MANDADO DE SEGURANÇA. NE­CESSIDADE DE MEDICAÇÃO E TRATAMENTO. ILEGITIMIDADE PASSIVA AFASTADA. DIREI­TO LÍQUIDO E CERTO. ADEQUAÇÃO DA VIA ELEITA. PROVA PRÉ-CONSTITUÍDA. OBRIGA­ÇÃO DO PODER PÚBLICO. NEGATIVA DO SECRETÁRIO DE SAÚDE DO ESTADO EM FORNECER MEDICAMENTO. DIREITO À VIDA E À SAÚDE. I - Demonstrado o direito líquido e certo invocado por prova pré-constituída, que retratou a situação fática exposta como causa de pedir para ensejar a cognição pelo órgão julgador. II - O fornecimento de medicamentos imprescindíveis à saúde do enfermo trata-se de obrigação imposta à União, aos Estado, ao Distrito Federal e aos Municípios, que são partes legítimas para figurarem no polo passivo da ação que, por sua vez, pode ser proposta em face de quaisquer destes entes isoladamente. III - O mandado de segurança é via adequada para reclamar o controle jurisdicional de atos comissivos ou omissivos, ilegais e eivados de abuso de poder, praticados por autoridade da Administração Pública. IV - A saúde é direito fundamental, assegurado constitucionalmente a todos os cidadãos, razão pela qual deve, portanto, o Estado prover as condições indispen­sáveis a seu pleno exercício.
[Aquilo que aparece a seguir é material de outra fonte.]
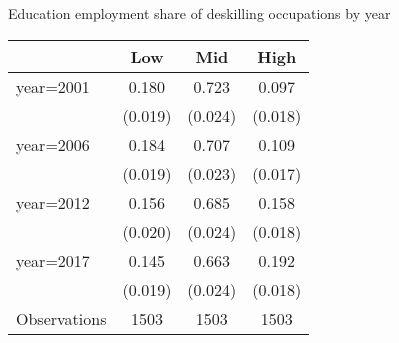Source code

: \begin{center}
\begin{threeparttable}[!h]
\caption{Education employment share of deskilling occupations by year}
\begin{tabular}{lccc}
\toprule
\toprule
\textbf{}&\multicolumn{1}{c}{\textbf{Low}}&\multicolumn{1}{c}{\textbf{Mid}}&\multicolumn{1}{c}{\textbf{High}} \\
\midrule
year=2001           &       0.180&       0.723&       0.097\\
                    &     (0.019)&     (0.024)&     (0.018)\\
year=2006           &       0.184&       0.707&       0.109\\
                    &     (0.019)&     (0.023)&     (0.017)\\
year=2012           &       0.156&       0.685&       0.158\\
                    &     (0.020)&     (0.024)&     (0.018)\\
year=2017           &       0.145&       0.663&       0.192\\
                    &     (0.019)&     (0.024)&     (0.018)\\
Observations        &        1503&        1503&        1503\\
\bottomrule
\bottomrule
\end{tabular}
\end{threeparttable}
\end{center}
V - Ofende direito líquido e certo o ato omissivo da autoridade coatora em propiciar os meios necessários ao tratamento médico indispen­sável à saúde de paciente substituído, devendo o Poder Público assegurar a todos os cidadãos, indistintamente, o direito à saúde, que é fundamental e está insculpido no art. 196, da Constituição Federal. SEGURANÇA CONCEDIDA. (TJGO, MANDADO DE SEGURANCA 284684-62.2011.8.09.0000, Rel. DR(A). JOSE CARLOS DE OLIVEIRA, 1A CAMARA CIVEL, julgado em 27/09/2011, DJe 923 de 14/10/2011)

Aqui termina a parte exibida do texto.